Circular RNAs (circRNAs) play a significant role in the progression of diverse malignancies. Here, we aimed to probe the function and mechanism of circ_0069244 in non-small cell lung cancer (NSCLC). In the present study, circ_0069244 was selected from the circRNA microarray datasets (GSE112214). Quantitative real-time polymerase chain reaction (qRT-PCR) was applied to examine circ_0069244, miR-346 and XPC complex subunit, DNA damage recognition and repair factor (XPC) expression levels. Kaplan-Meier curve was employed to analyze the association between circ_0069244 expression and overall survival of NSCLC patients. Cell counting kit-8 (CCK-8) and 5-Bromo-2'-deoxyuridine (BrdU) experiments were utilized to examine the proliferation of NSCLC cells. Scratch healing and Transwell experiments were executed to examine the migration of NSCLC cells. Western blot was conducted to detect XPC expression at protein level in NSCLC cells. Bioinformatics analysis, dual-luciferase reporter gene and RNA immunoprecipitation (RIP) experiments predicted and validated the targeting relationships of circ_0069244 and miR-346, as well as miR-346 and 3'untranslated region (UTR) of XPC mRNA, respectively. We reported that circ_0069244 was remarkably down modulated in NSCLC and was linked to shorter survival and poor tumor histological grade in NSCLC patients. Functionally, circ_0069244 repressed NSCLC cell proliferation and migration. Furthermore, miR-346-5p was unveiled to be a downstream target of circ_0069244, and miR-346-5p specifically modulated XPC expression.
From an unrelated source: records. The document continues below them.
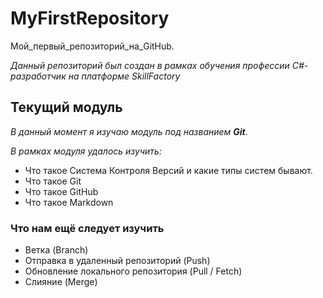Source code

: # MyFirstRepository
Мой_первый_репозиторий_на_GitHub.

*Данный репозиторий был создан в рамках обучения профессии C#-разработчик на платформе SkillFactory*

## Текущий модуль
*В данный момент я изучаю модуль под названием **Git***.

*В рамках модуля удалось изучить:*
* Что такое Система Контроля Версий и какие типы систем бывают.
* Что такое Git
* Что такое GitHub
* Что такое Markdown

### Что нам ещё следует изучить
* Ветка (Branch)
* Отправка в удаленный репозиторий (Push)
* Обновление локального репозитория (Pull / Fetch)
* Слияние (Merge)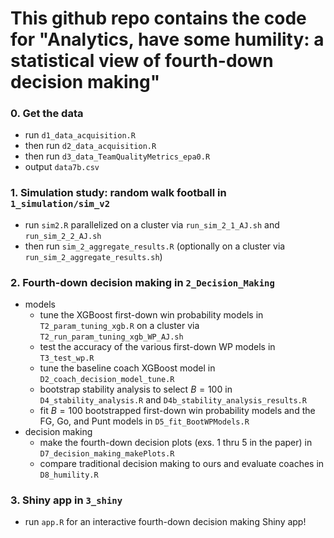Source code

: 
# This github repo contains the code for "Analytics, have some humility: a statistical view of fourth-down decision making"

### 0. Get the data
* run `d1_data_acquisition.R`
* then run `d2_data_acquisition.R`
* then run `d3_data_TeamQualityMetrics_epa0.R`
* output `data7b.csv`

### 1. Simulation study: random walk football in `1_simulation/sim_v2`
* run `sim2.R` parallelized on a cluster via `run_sim_2_1_AJ.sh` and `run_sim_2_2_AJ.sh`
* then run `sim_2_aggregate_results.R` (optionally on a cluster via `run_sim_2_aggregate_results.sh`)

### 2. Fourth-down decision making in `2_Decision_Making`
* models
  * tune the XGBoost first-down win probability models in `T2_param_tuning_xgb.R` on a cluster via `T2_run_param_tuning_xgb_WP_AJ.sh`
  * test the accuracy of the various first-down WP models in `T3_test_wp.R`
  * tune the baseline coach XGBoost model in `D2_coach_decision_model_tune.R`
  * bootstrap stability analysis to select $B=100$ in `D4_stability_analysis.R` and `D4b_stability_analysis_results.R`
  * fit $B=100$ bootstrapped first-down win probability models and the FG, Go, and Punt models in `D5_fit_BootWPModels.R`
* decision making
  * make the fourth-down decision plots (exs. 1 thru 5 in the paper) in `D7_decision_making_makePlots.R`
  * compare traditional decision making to ours and evaluate coaches in `D8_humility.R`

### 3. Shiny app in `3_shiny`
* run `app.R` for an interactive fourth-down decision making Shiny app!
Rescue experiments indicated that the inhibitory effect of circ_0069244 was abolished by co-expression of miR-346-5p mimics. Taken together, circ_0069244 restrained NSCLC progression by modulating the miR-346-5p/XPC axis.
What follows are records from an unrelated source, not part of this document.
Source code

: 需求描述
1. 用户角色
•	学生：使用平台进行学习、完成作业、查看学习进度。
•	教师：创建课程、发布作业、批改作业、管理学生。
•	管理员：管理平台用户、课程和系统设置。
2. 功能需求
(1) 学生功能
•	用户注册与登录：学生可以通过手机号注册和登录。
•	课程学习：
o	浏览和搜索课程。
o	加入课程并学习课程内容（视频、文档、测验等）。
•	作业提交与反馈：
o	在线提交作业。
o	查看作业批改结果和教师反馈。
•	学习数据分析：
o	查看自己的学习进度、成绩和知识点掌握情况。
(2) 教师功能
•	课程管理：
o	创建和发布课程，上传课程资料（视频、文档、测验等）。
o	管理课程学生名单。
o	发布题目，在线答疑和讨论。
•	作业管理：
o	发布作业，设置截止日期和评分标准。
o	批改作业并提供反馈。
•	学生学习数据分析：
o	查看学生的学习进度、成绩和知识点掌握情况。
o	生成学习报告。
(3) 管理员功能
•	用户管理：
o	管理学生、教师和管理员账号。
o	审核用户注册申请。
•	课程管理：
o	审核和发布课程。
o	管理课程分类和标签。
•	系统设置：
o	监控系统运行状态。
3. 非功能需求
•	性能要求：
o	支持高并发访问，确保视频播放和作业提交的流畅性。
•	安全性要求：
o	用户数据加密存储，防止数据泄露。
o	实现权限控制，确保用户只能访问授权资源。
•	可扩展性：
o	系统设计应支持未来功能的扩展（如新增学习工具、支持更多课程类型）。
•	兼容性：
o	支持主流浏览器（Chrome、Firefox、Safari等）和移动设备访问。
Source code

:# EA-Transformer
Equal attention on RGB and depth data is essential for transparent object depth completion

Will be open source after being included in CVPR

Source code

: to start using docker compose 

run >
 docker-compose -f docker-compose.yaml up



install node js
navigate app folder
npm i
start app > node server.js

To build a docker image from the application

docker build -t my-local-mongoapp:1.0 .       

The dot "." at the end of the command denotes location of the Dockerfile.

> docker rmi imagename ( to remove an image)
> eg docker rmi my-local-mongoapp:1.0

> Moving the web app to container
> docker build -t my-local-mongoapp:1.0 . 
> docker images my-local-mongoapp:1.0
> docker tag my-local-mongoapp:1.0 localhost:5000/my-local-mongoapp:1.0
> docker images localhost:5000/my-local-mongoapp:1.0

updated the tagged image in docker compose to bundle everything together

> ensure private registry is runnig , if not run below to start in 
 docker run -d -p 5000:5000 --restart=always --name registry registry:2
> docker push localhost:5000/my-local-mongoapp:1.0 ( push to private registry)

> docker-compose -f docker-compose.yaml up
环状RNA(circRNAs)在多种恶性肿瘤的进展中发挥着重要作用。在此,我们旨在探究circ_0069244在非小细胞肺癌(NSCLC)中的功能及机制。在本研究中,circ_0069244是从环状RNA微阵列数据集(GSE112214)中筛选出来的。采用定量实时聚合酶链反应(qRT-PCR)检测circ_0069244、miR-346以及XPC复合物亚基、DNA损伤识别与修复因子(XPC)的表达水平。运用Kaplan-Meier曲线分析circ_0069244表达与NSCLC患者总生存期之间的关联。利用细胞计数试剂盒-8(CCK-8)和5-溴-2'-脱氧尿苷(BrdU)实验检测NSCLC细胞的增殖情况。进行划痕愈合实验和Transwell实验检测NSCLC细胞的迁移情况。通过蛋白质印迹法检测NSCLC细胞中XPC蛋白水平的表达。生物信息学分析、双荧光素酶报告基因实验以及RNA免疫沉淀(RIP)实验分别预测并验证了circ_0069244与miR-346以及miR-346与XPC mRNA 3'非翻译区(UTR)之间的靶向关系。我们发现circ_0069244在NSCLC中显著下调,且与NSCLC患者较短的生存期及不良的肿瘤组织学分级相关。在功能上,circ_0069244抑制NSCLC细胞的增殖和迁移。此外,miR-346-5p被揭示为circ_0069244的下游靶点,且miR-346-5p特异性调节XPC的表达。挽救实验表明,共表达miR-346-5p模拟物可消除circ_0069244的抑制作用。综上所述,circ_0069244通过调节miR-346-5p/XPC轴抑制NSCLC的进展。